◆ REQUIRED ACTION ◆
Copy each line exactly, starting with the one that contains "with no conservation" and stopping after the last line of the material below, with nothing else.

+++

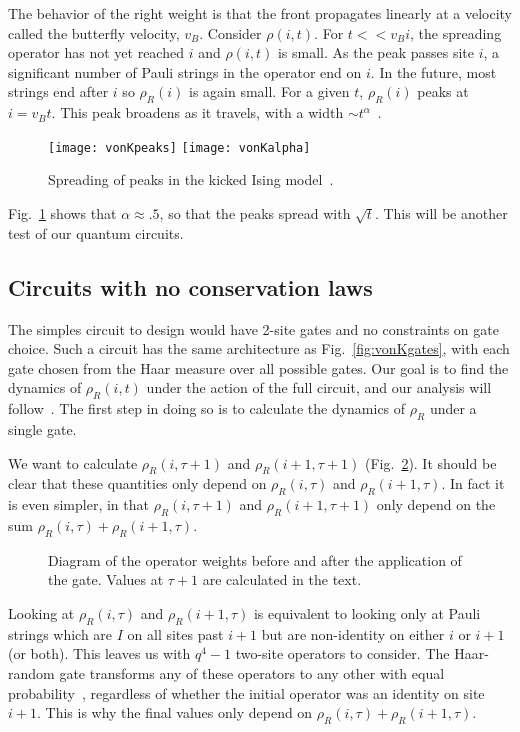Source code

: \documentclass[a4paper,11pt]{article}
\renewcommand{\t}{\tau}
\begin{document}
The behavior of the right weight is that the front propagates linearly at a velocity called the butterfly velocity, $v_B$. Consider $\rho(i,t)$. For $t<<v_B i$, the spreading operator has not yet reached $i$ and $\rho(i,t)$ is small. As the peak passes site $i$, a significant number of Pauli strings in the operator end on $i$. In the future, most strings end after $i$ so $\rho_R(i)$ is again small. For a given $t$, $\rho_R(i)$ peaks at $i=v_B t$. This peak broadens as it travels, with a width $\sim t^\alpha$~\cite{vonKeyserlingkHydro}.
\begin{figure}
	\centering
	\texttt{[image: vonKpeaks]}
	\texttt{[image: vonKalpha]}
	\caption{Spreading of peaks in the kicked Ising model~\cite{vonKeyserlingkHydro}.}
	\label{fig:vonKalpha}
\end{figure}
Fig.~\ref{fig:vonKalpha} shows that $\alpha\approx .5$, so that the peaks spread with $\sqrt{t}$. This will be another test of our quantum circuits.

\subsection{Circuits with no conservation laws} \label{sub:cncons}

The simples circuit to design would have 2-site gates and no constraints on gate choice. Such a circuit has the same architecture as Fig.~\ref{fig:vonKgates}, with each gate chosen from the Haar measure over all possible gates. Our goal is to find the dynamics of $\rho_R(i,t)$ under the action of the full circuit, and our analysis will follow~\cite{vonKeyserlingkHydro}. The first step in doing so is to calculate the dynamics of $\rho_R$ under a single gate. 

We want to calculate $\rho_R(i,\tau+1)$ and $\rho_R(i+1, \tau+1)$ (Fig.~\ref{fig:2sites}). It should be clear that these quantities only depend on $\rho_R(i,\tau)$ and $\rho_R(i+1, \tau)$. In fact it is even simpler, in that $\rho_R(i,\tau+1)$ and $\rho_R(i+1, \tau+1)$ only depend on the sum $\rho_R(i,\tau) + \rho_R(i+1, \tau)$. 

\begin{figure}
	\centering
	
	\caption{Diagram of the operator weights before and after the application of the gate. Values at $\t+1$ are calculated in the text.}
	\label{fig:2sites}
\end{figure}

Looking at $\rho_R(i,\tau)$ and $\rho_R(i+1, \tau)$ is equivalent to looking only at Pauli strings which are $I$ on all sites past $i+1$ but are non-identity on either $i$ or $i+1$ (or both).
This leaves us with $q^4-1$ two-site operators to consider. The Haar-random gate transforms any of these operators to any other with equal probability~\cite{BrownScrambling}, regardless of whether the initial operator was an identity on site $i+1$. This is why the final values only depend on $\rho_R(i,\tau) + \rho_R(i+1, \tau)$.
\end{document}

+++

◆ EXERCISE RESPONSE ◆
\subsection{Circuits with no conservation laws} \label{sub:cncons}

The simples circuit to design would have 2-site gates and no constraints on gate choice. Such a circuit has the same architecture as Fig.~\ref{fig:vonKgates}, with each gate chosen from the Haar measure over all possible gates. Our goal is to find the dynamics of $\rho_R(i,t)$ under the action of the full circuit, and our analysis will follow~\cite{vonKeyserlingkHydro}. The first step in doing so is to calculate the dynamics of $\rho_R$ under a single gate. 

We want to calculate $\rho_R(i,\tau+1)$ and $\rho_R(i+1, \tau+1)$ (Fig.~\ref{fig:2sites}). It should be clear that these quantities only depend on $\rho_R(i,\tau)$ and $\rho_R(i+1, \tau)$. In fact it is even simpler, in that $\rho_R(i,\tau+1)$ and $\rho_R(i+1, \tau+1)$ only depend on the sum $\rho_R(i,\tau) + \rho_R(i+1, \tau)$. 

\begin{figure}
	\centering
	
	\caption{Diagram of the operator weights before and after the application of the gate. Values at $\t+1$ are calculated in the text.}
	\label{fig:2sites}
\end{figure}

Looking at $\rho_R(i,\tau)$ and $\rho_R(i+1, \tau)$ is equivalent to looking only at Pauli strings which are $I$ on all sites past $i+1$ but are non-identity on either $i$ or $i+1$ (or both).
This leaves us with $q^4-1$ two-site operators to consider. The Haar-random gate transforms any of these operators to any other with equal probability~\cite{BrownScrambling}, regardless of whether the initial operator was an identity on site $i+1$. This is why the final values only depend on $\rho_R(i,\tau) + \rho_R(i+1, \tau)$.
\end{document}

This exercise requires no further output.